Interestingly, the 1980s wars in Central American were one of the breakout areas for female war correspondents for several reasons: bilingual skills, sheer opportunity and sharp journalism talent. A 1997 paper called The Marginal Majority: Women War Correspondents in the Salvadoran Press Corps Association (SPCA) underscore this historic impact.

In Central American, foreign journalists were the most part safe, unless they dressed like the guerillas they covered and could be mistaken as the enemy by trigger-happy government troops.

Along came the 1991 coup in Haiti and the dangers became more personal to all reporters. Ironically, reporters there feared most of being killed by the anti-coup side – in a macabre way to force the U.S. to intervene. Suddenly, journalists were tools for political use.

After that it accelerated. Daniel Pearl was sought out and murdered, journalists are chosen for kidnappings. The view of journalists being neutral observer, with that modicum of safety, has completely vanished. Now add a rise in sexual assaults.

The Overseas Press Club, of which I serve on the board of governors, along with other groups such as Reporters Without Borders and the Committee to Protect Journalists have recognized this under reported, growing threat. We all must work together to find ways to ensure that our female colleagues are not denied the opportunity to do what they do so well – not from concerned editors who fear they will harmed, nor from those in the streets seeking to do that harm.

A report last summer by CPJ documented this sexual violence either in retaliation for their work or during the course of their reporting.
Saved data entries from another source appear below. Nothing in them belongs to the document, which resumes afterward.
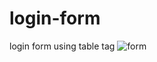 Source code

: # login-form
login form using table tag 
![form](https://user-images.githubusercontent.com/98012257/155259886-9b1360f7-22d9-4ce2-8d96-67db751cda45.png)
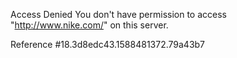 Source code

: Access Denied You don't have permission to access "http://www.nike.com/" on this server.

Reference #18.3d8edc43.1588481372.79a43b7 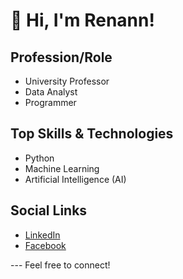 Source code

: # 👋 Hi, I'm Renann!
## Profession/Role
- University Professor
- Data Analyst
- Programmer
## Top Skills & Technologies
- Python
- Machine Learning
- Artificial Intelligence (AI)
## Social Links
- [LinkedIn](https://www.linkedin.com/in/renann-baldovino-926751233)
- [Facebook](https://web.facebook.com/renann.baldovino)

--- Feel free to connect!
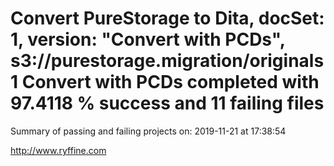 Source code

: # Convert PureStorage to Dita, docSet: 1, version: "Convert with PCDs", s3://purestorage.migration/originals1 Convert with PCDs completed with 97.4118 % success and 11 failing files

Summary of passing and failing projects on: 2019-11-21 at 17:38:54

http://www.ryffine.com
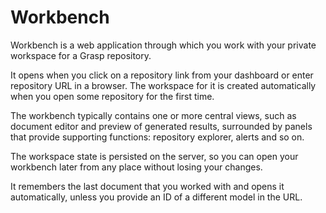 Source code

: # Workbench

Workbench is a web application through which you work with your private workspace for a Grasp repository.

It opens when you click on a repository link from your dashboard or enter repository URL in a browser. The workspace for it is created automatically when you open some repository for the first time.

The workbench typically contains one or more central views, such as document editor and preview of generated results, surrounded by panels that provide supporting functions: repository explorer, alerts and so on.

The workspace state is persisted on the server, so you can open your workbench later from any place without losing your changes.

It remembers the last document that you worked with and opens it automatically, unless you provide an ID of a different model in the URL.
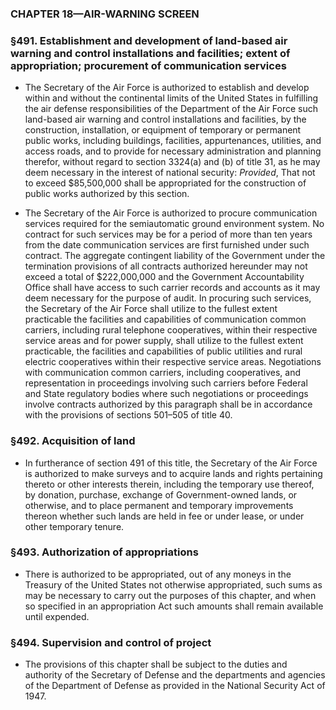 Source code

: ### **CHAPTER 18—AIR-WARNING SCREEN**

### §491. Establishment and development of land-based air warning and control installations and facilities; extent of appropriation; procurement of communication services
* The Secretary of the Air Force is authorized to establish and develop within and without the continental limits of the United States in fulfilling the air defense responsibilities of the Department of the Air Force such land-based air warning and control installations and facilities, by the construction, installation, or equipment of temporary or permanent public works, including buildings, facilities, appurtenances, utilities, and access roads, and to provide for necessary administration and planning therefor, without regard to section 3324(a) and (b) of title 31, as he may deem necessary in the interest of national security: _Provided_, That not to exceed $85,500,000 shall be appropriated for the construction of public works authorized by this section.

* The Secretary of the Air Force is authorized to procure communication services required for the semiautomatic ground environment system. No contract for such services may be for a period of more than ten years from the date communication services are first furnished under such contract. The aggregate contingent liability of the Government under the termination provisions of all contracts authorized hereunder may not exceed a total of $222,000,000 and the Government Accountability Office shall have access to such carrier records and accounts as it may deem necessary for the purpose of audit. In procuring such services, the Secretary of the Air Force shall utilize to the fullest extent practicable the facilities and capabilities of communication common carriers, including rural telephone cooperatives, within their respective service areas and for power supply, shall utilize to the fullest extent practicable, the facilities and capabilities of public utilities and rural electric cooperatives within their respective service areas. Negotiations with communication common carriers, including cooperatives, and representation in proceedings involving such carriers before Federal and State regulatory bodies where such negotiations or proceedings involve contracts authorized by this paragraph shall be in accordance with the provisions of sections 501–505 of title 40.

### §492. Acquisition of land
* In furtherance of section 491 of this title, the Secretary of the Air Force is authorized to make surveys and to acquire lands and rights pertaining thereto or other interests therein, including the temporary use thereof, by donation, purchase, exchange of Government-owned lands, or otherwise, and to place permanent and temporary improvements thereon whether such lands are held in fee or under lease, or under other temporary tenure.

### §493. Authorization of appropriations
* There is authorized to be appropriated, out of any moneys in the Treasury of the United States not otherwise appropriated, such sums as may be necessary to carry out the purposes of this chapter, and when so specified in an appropriation Act such amounts shall remain available until expended.

### §494. Supervision and control of project
* The provisions of this chapter shall be subject to the duties and authority of the Secretary of Defense and the departments and agencies of the Department of Defense as provided in the National Security Act of 1947. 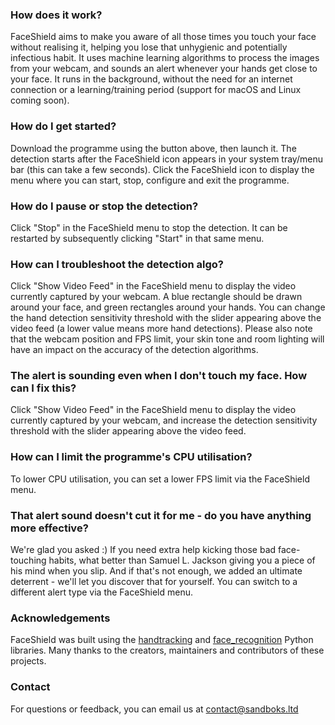 ### How does it work?
FaceShield aims to make you aware of all those times you touch your face without realising it, helping you lose that unhygienic and potentially infectious habit. It uses machine learning algorithms to process the images from your webcam, and sounds an alert whenever your hands get close to your face. It runs in the background, without the need for an internet connection or a learning/training period (support for macOS and Linux coming soon).

### How do I get started?
Download the programme using the button above, then launch it. The detection starts after the FaceShield icon appears in your system tray/menu bar (this can take a few seconds). Click the FaceShield icon to display the menu where you can start, stop, configure and exit the programme.

### How do I pause or stop the detection?
Click "Stop" in the FaceShield menu to stop the detection. It can be restarted by subsequently clicking "Start" in that same menu.

### How can I troubleshoot the detection algo?
Click "Show Video Feed" in the FaceShield menu to display the video currently captured by your webcam. A blue rectangle should be drawn around your face, and green rectangles around your hands. You can change the hand detection sensitivity threshold with the slider appearing above the video feed (a lower value means more hand detections). Please also note that the webcam position and FPS limit, your skin tone and room lighting will have an impact on the accuracy of the detection algorithms.

### The alert is sounding even when I don't touch my face. How can I fix this?
Click "Show Video Feed" in the FaceShield menu to display the video currently captured by your webcam, and increase the detection sensitivity threshold with the slider appearing above the video feed.

### How can I limit the programme's CPU utilisation?
To lower CPU utilisation, you can set a lower FPS limit via the FaceShield menu.

### That alert sound doesn't cut it for me - do you have anything more effective?
We're glad you asked :) If you need extra help kicking those bad face-touching habits, what better than Samuel L. Jackson giving you a piece of his mind when you slip. And if that's not enough, we added an ultimate deterrent - we'll let you discover that for yourself. You can switch to a different alert type via the FaceShield menu.

### Acknowledgements
FaceShield was built using the [handtracking](https://github.com/victordibia/handtracking) and [face_recognition](https://github.com/ageitgey/face_recognition) Python libraries. Many thanks to the creators, maintainers and contributors of these projects.

### Contact
For questions or feedback, you can email us at [contact@sandboks.ltd](mailto:contact@sandboks.ltd)
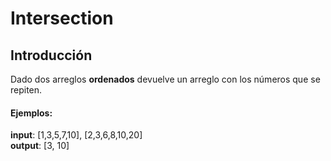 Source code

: 
# Intersection
## Introducción
Dado dos arreglos **ordenados** devuelve un
arreglo con los números que se repiten.

#### Ejemplos:
**input**: [1,3,5,7,10], [2,3,6,8,10,20]  
**output**: [3, 10]
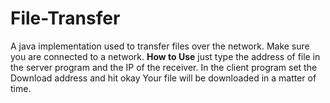 # File-Transfer
A java implementation used to transfer files over the network. Make sure you are connected to a network. 
**How to Use**
just type the address of file in the server program and the IP of the receiver.
In the client program set the Download address and hit okay
Your file will be downloaded in a matter of time.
The report includes interviews with 27 local journalists, from top editors to beat reporters, working in regions from the Middle East to South Asia, Africa to the Americas. Five described being brutally raped, while others reported various levels of sexual assault, aggressive physical harassment, and threats of sexual violence. A similar range of experience was reported by 25 international journalists; two reported being raped, five others described serious sexual violation—ranging from violent, sexual touching, to penetration by hands— and 22 said they had been groped multiple times. Most of the reported attacks occurred within the past five years, although a small number of cases date back as far as two decades.

Most interviewed had not previously disclosed their experiences beyond speaking with friends or family. Journalists from all over the world said they largely kept assaults to themselves because of broad cultural stigmas and a lack of faith that authorities would act upon their complaints. But repeatedly they also said they were reluctant to disclose an assault to their editors for fear they would be perceived as vulnerable and be denied future assignments.

Is that the price that must be paid?

This weekend male reporters sharing time while on assignment talked of the insanity of street demonstrations, noting they have long saw Cairo mobs as being particularly dangerous. The chaotic public settings for street demonstration are now prime breeding areas for sexual assaults. Will they silence the messenger?

It seems not. By showing the courage to speak out, the same courage exhibited in their reporting, our colleagues are telling the world they will not stop. Now we must not just hear what has happened but to work to remove the blight.